Choreographed and composed by Hofesh Shechter
Thank goodness for Canadian Stage artistic director Matthew Jocelyn.
Jocelyn sees as his mandate a focus on “the most ground-breaking and powerful productions from Canada and around the world.” Happily, this includes dance.
This year, Jocelyn is showcasing choreographers Hofesh Shechter and Marie Chouinard. Last year, it was Chouinard and Crystal Pite.
Packed houses suggest that Jocelyn is onto a good thing, even though theatre purists may carp. What’s interesting is that each of the dance companies has a strong theatrical component, which probably is the factor attracting Jocelyn’s attention.
Which brings us to Shechter.
The couple beside me walked out of Political Mother. Before they left, the woman had whispered to her companion that the choreography was repetitious. What the two might not have realized was that with each repetition Shechter was ramming another nail into the coffin of human misery.
Clearly the screaming (yes, screaming) fans who leapt to their feet at the end of the piece got it. And it wasn’t just the younger set who responded to Shechter’s harrowing, rock-infused (he used to be a drummer) vision of the world. A number of senior citizens made sure to tell me how wonderful the show was.
Israeli-born, London-based Shechter is a current darling of European contemporary dance. Astonishingly, he has only nine works under his belt. He started to choreograph in 2003, and it was his third work, Uprising (2006), that catapulted him onto the world stage. That seminal piece for seven men, a searing depiction of male violence, established Shechter’s choreographic signature.
Political Mother (2010), Shechter’s first full-length work, is performed by 10 dancers, seven live musicians, and seven string players on a recorded soundtrack. Shechter is also the composer, working with musical collaborators Nell Catchpole (strings) and Yaron Engler (percussion). The score includes selections from Verdi, Bach, Joni Mitchell and film composer Cliff Martinez.
The solemn chorus from Verdi’s Requiem that begins Political Mother is eclipsed by pounding drums and wailing electric guitars. The musical assault is a natural. What emerges choreographically is a dark look at oppression.
Shechter has famously said that he had to get away from Israel to find a quiet place to think about his art. He may have found his sense of tranquillity in England, but his works are anything but peaceful.

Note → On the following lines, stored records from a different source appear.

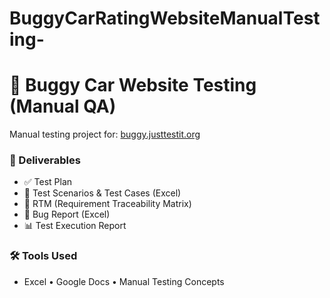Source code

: # BuggyCarRatingWebsiteManualTesting-

# 🚗 Buggy Car Website Testing (Manual QA)

Manual testing project for: [buggy.justtestit.org](https://buggy.justtestit.org/)

### 📄 Deliverables

- ✅ Test Plan
- 🧪 Test Scenarios & Test Cases (Excel)
- 🔁 RTM (Requirement Traceability Matrix)
- 🧯 Bug Report (Excel)
- 📊 Test Execution Report

### 🛠️ Tools Used

- Excel • Google Docs • Manual Testing Concepts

Political Mother is a dark series of vignettes. It’s important to understand the visuals to get a feel for the piece. Shechter’s set design is two-tiered. The guitars are above, and the drums below. Also on top are several incarnations of a dictator (dancer Bruno Karim Guilloré). Lee Curran’s brilliant, pin-spot lighting design brings the musicians and the dictator in and out of focus as if by magic.

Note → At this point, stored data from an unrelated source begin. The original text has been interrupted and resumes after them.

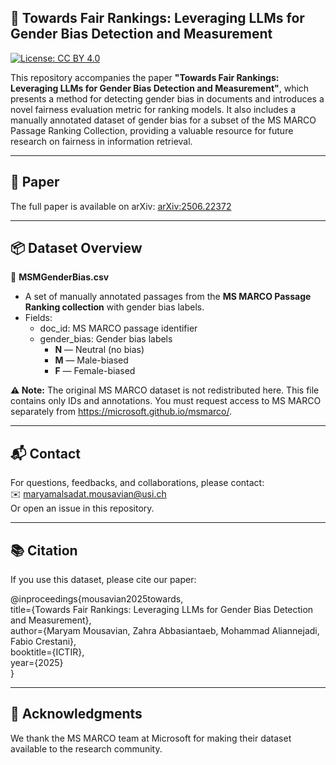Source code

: ## 📘 Towards Fair Rankings: Leveraging LLMs for Gender Bias Detection and Measurement

[![License: CC BY 4.0](https://img.shields.io/badge/License-CC%20BY%204.0-lightgrey.svg)](https://creativecommons.org/licenses/by/4.0/)

This repository accompanies the paper **"Towards Fair Rankings: Leveraging LLMs for Gender Bias Detection and Measurement"**, which presents a method for detecting gender bias in documents and introduces a novel fairness evaluation metric for ranking models. It also includes a manually annotated dataset of gender bias for a subset of the MS MARCO Passage Ranking Collection, providing a valuable resource for future research on fairness in information retrieval.

---

## 🔗 Paper

The full paper is available on arXiv: [arXiv:2506.22372](http://arxiv.org/abs/2506.22372)

---

## 📦 Dataset Overview

🔹 **MSMGenderBias.csv**

- A set of manually annotated passages from the **MS MARCO Passage Ranking collection** with gender bias labels.
- Fields:
  - doc_id: MS MARCO passage identifier
  - gender_bias: Gender bias labels
    - **N** — Neutral (no bias)
    - **M** — Male-biased
    - **F** — Female-biased

**⚠️ Note:** The original MS MARCO dataset is not redistributed here. This file contains only IDs and annotations. You must request access to MS MARCO separately from https://microsoft.github.io/msmarco/.

---

## 📬 Contact

For questions, feedbacks, and collaborations, please contact:  
✉️ maryamalsadat.mousavian@usi.ch    
Or open an issue in this repository.

---

## 📚 Citation

If you use this dataset, please cite our paper:  

@inproceedings{mousavian2025towards,  
  title={Towards Fair Rankings: Leveraging LLMs for Gender Bias Detection and Measurement},  
  author={Maryam Mousavian, Zahra Abbasiantaeb, Mohammad Aliannejadi, Fabio Crestani},  
  booktitle={ICTIR},  
  year={2025}  
}

---

## 🙏 Acknowledgments

We thank the MS MARCO team at Microsoft for making their dataset available to the research community.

And then there are the dancers, who move from one pitiful existence to another. They are down below, always aware of the dictator towering above them. Costume designer Merle Hensel has variously garbed them as concentration-camp victims, mindless youth at dance clubs, or peasants doing a folk dance.
No matter what the scene, they always revert back to their downtrodden demeanour, hands raised up in supplication, their feet executing a defeated shuffle. Others may find the ending hopeful, but I am not among them. Political Mother is melancholy writ large.

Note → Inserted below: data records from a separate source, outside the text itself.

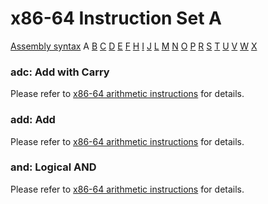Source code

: x86-64 Instruction Set A
========================

[Assembly syntax](AssemblyX64.md)
A [B](AssemblyX64B.md) [C](AssemblyX64C.md)
[D](AssemblyX64D.md) [E](AssemblyX64E.md) [F](AssemblyX64F.md)
[H](AssemblyX64H.md) [I](AssemblyX64I.md) [J](AssemblyX64J.md)
[L](AssemblyX64L.md) [M](AssemblyX64M.md) [N](AssemblyX64N.md)
[O](AssemblyX64O.md) [P](AssemblyX64P.md) [R](AssemblyX64R.md)
[S](AssemblyX64S.md) [T](AssemblyX64T.md) [U](AssemblyX64U.md)
[V](AssemblyX64V.md) [W](AssemblyX64W.md) [X](AssemblyX64X.md)

### adc: Add with Carry

Please refer to [x86-64 arithmetic instructions](AssemblyX64Arith.md) for details.

### add: Add

Please refer to [x86-64 arithmetic instructions](AssemblyX64Arith.md) for details.

### and: Logical AND

Please refer to [x86-64 arithmetic instructions](AssemblyX64Arith.md) for details.
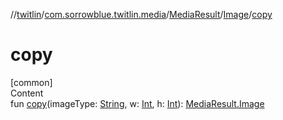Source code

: //[twitlin](../../../index.md)/[com.sorrowblue.twitlin.media](../../index.md)/[MediaResult](../index.md)/[Image](index.md)/[copy](copy.md)



# copy  
[common]  
Content  
fun [copy](copy.md)(imageType: [String](https://kotlinlang.org/api/latest/jvm/stdlib/kotlin/-string/index.html), w: [Int](https://kotlinlang.org/api/latest/jvm/stdlib/kotlin/-int/index.html), h: [Int](https://kotlinlang.org/api/latest/jvm/stdlib/kotlin/-int/index.html)): [MediaResult.Image](index.md)  



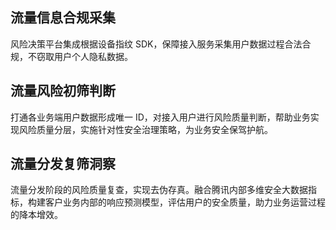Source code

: ## 流量信息合规采集
风险决策平台集成根据设备指纹 SDK，保障接入服务采集用户数据过程合法合规，不窃取用户个人隐私数据。
## 流量风险初筛判断
打通各业务端用户数据形成唯一 ID，对接入用户进行风险质量判断，帮助业务实现风险质量分层，实施针对性安全治理策略，为业务安全保驾护航。
## 流量分发复筛洞察
流量分发阶段的风险质量复查，实现去伪存真。融合腾讯内部多维安全大数据指标，构建客户业务内部的响应预测模型，评估用户的安全质量，助力业务运营过程的降本增效。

There is one bit of humour. Toward the end of the piece, a sign lights up in sections. First we see: “Where there is pressure.” Then, “there is.” And finally, “folkdance.” The sentiment did get a rueful laugh from the audience.
Political Mother is a dance piece that hits below the belt. Metaphorically speaking, the combination of howling music and poignant choreography could be ripped from today’s headlines.